§ Task instructions
Check every line of the data below for the string "content", and copy the ones that hold it.

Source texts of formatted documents
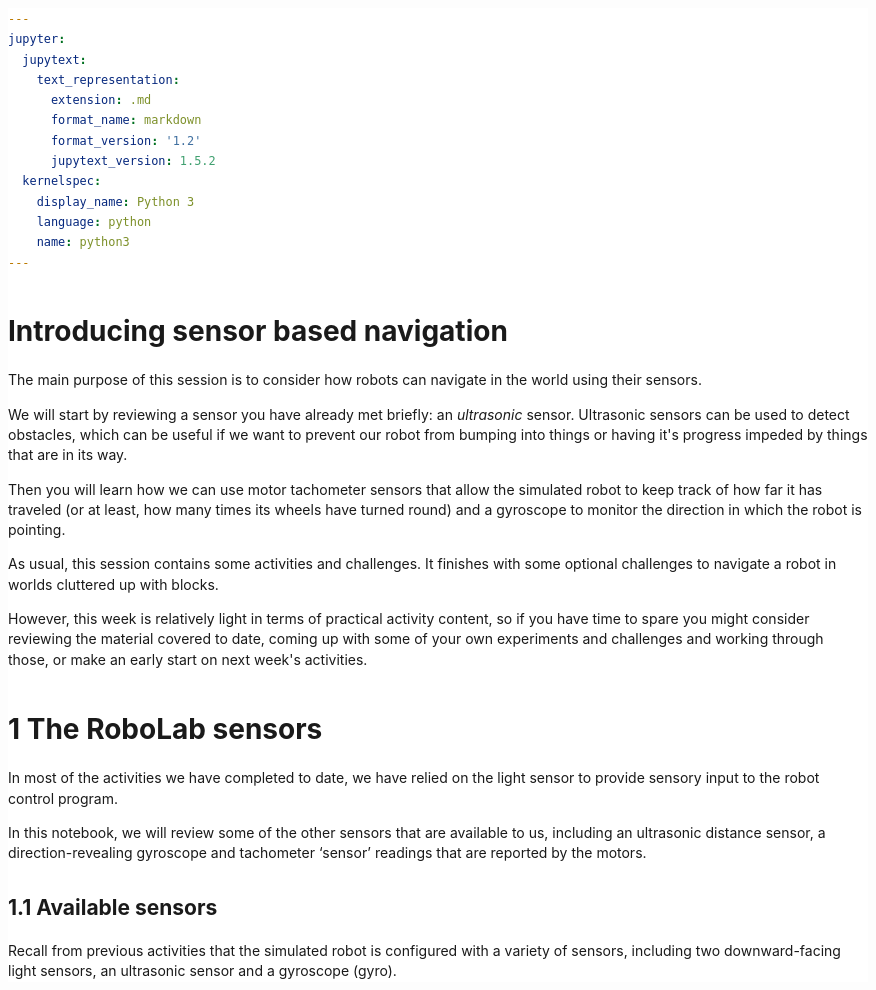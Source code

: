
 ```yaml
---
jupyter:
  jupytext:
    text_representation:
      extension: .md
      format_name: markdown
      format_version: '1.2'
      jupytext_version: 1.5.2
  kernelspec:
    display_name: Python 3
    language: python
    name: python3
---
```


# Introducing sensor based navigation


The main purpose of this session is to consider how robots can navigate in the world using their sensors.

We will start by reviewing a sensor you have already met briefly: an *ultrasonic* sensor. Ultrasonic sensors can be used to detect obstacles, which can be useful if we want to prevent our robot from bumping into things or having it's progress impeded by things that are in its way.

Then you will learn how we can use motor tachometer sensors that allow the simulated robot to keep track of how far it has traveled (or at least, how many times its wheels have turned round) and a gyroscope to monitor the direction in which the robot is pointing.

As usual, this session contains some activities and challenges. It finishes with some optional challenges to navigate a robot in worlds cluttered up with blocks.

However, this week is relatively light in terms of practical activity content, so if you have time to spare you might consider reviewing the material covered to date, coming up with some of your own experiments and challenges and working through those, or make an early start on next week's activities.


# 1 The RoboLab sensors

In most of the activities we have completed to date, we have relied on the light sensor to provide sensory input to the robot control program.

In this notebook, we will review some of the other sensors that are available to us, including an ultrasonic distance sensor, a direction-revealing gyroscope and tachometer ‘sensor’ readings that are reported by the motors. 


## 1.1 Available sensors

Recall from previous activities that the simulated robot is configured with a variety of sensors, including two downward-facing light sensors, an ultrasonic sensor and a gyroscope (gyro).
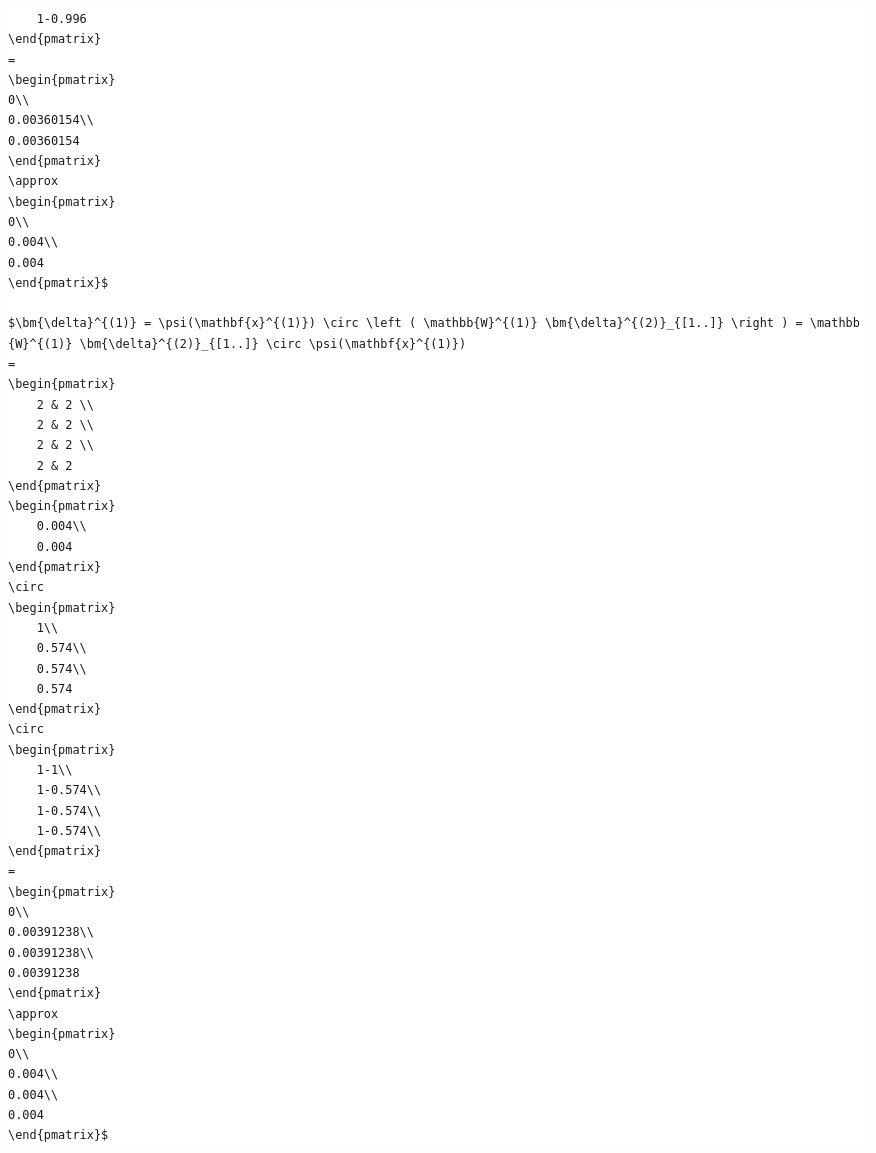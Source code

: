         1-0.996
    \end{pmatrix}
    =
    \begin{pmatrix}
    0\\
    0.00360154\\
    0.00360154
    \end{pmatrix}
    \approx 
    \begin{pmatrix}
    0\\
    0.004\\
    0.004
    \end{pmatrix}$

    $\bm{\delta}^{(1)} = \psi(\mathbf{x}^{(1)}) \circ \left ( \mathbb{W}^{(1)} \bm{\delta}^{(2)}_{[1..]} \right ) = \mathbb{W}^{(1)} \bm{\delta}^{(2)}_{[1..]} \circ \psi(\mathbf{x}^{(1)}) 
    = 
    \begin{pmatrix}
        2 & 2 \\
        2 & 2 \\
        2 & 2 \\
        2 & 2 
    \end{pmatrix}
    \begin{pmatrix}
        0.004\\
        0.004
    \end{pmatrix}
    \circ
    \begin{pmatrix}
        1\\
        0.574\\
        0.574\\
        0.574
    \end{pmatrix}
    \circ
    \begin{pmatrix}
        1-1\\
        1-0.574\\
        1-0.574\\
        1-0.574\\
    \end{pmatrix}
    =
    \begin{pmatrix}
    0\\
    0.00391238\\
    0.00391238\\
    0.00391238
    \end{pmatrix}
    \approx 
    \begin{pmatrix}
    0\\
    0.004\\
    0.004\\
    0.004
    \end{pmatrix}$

...

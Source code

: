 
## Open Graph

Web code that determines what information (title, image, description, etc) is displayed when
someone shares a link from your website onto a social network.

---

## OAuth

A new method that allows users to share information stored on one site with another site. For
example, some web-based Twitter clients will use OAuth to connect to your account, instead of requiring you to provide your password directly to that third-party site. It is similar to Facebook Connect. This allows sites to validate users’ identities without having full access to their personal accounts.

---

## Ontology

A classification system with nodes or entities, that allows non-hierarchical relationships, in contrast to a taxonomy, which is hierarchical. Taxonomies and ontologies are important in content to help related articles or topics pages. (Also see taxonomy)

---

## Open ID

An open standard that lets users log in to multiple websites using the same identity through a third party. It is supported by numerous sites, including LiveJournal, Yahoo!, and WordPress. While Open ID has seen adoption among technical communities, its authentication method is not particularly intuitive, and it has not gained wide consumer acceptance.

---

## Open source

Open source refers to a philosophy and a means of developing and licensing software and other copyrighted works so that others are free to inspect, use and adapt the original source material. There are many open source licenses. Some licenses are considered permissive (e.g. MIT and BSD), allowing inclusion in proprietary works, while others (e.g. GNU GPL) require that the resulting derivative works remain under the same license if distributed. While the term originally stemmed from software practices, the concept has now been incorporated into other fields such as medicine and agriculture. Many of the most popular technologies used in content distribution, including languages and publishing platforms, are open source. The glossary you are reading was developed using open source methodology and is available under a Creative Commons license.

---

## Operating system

§ Solution to this problem
However, this week is relatively light in terms of practical activity content, so if you have time to spare you might consider reviewing the material covered to date, coming up with some of your own experiments and challenges and working through those, or make an early start on next week's activities.
A classification system with nodes or entities, that allows non-hierarchical relationships, in contrast to a taxonomy, which is hierarchical. Taxonomies and ontologies are important in content to help related articles or topics pages. (Also see taxonomy)
Open source refers to a philosophy and a means of developing and licensing software and other copyrighted works so that others are free to inspect, use and adapt the original source material. There are many open source licenses. Some licenses are considered permissive (e.g. MIT and BSD), allowing inclusion in proprietary works, while others (e.g. GNU GPL) require that the resulting derivative works remain under the same license if distributed. While the term originally stemmed from software practices, the concept has now been incorporated into other fields such as medicine and agriculture. Many of the most popular technologies used in content distribution, including languages and publishing platforms, are open source. The glossary you are reading was developed using open source methodology and is available under a Creative Commons license.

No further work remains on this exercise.